▸ **To do**
Could you output only the lines from the one containing "Collects DataKit runtime" through the last line of the data, both included?

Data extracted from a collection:
------------------------------

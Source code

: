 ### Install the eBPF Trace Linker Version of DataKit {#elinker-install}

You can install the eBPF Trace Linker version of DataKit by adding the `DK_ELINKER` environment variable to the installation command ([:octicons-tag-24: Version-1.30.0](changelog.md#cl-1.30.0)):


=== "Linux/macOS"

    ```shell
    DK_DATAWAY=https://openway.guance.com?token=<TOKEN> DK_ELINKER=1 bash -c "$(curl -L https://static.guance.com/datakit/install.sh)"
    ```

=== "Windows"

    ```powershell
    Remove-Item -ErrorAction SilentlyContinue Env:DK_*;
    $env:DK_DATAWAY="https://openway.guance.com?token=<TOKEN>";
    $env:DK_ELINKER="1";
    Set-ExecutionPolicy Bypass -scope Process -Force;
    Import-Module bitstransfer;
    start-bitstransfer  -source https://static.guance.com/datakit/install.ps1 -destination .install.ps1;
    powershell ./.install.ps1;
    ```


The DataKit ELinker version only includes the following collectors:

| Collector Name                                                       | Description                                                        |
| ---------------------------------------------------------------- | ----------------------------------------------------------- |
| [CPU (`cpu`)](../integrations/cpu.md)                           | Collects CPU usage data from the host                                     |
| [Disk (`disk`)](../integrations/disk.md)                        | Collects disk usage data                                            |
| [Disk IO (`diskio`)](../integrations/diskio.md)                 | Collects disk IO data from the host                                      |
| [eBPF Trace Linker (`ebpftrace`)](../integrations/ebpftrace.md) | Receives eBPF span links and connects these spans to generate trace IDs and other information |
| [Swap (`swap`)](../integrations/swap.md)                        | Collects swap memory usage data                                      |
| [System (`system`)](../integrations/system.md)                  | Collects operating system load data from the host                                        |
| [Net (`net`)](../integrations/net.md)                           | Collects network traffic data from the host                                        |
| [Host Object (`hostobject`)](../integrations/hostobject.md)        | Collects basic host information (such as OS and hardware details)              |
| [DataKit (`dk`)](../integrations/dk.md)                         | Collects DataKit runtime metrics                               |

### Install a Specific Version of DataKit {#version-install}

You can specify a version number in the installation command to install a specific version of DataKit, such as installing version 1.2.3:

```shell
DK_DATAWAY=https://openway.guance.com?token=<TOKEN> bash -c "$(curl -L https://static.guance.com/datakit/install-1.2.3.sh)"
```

------------------------------

▸ **Answer space**
| [DataKit (`dk`)](../integrations/dk.md)                         | Collects DataKit runtime metrics                               |

### Install a Specific Version of DataKit {#version-install}

You can specify a version number in the installation command to install a specific version of DataKit, such as installing version 1.2.3:

```shell
DK_DATAWAY=https://openway.guance.com?token=<TOKEN> bash -c "$(curl -L https://static.guance.com/datakit/install-1.2.3.sh)"
```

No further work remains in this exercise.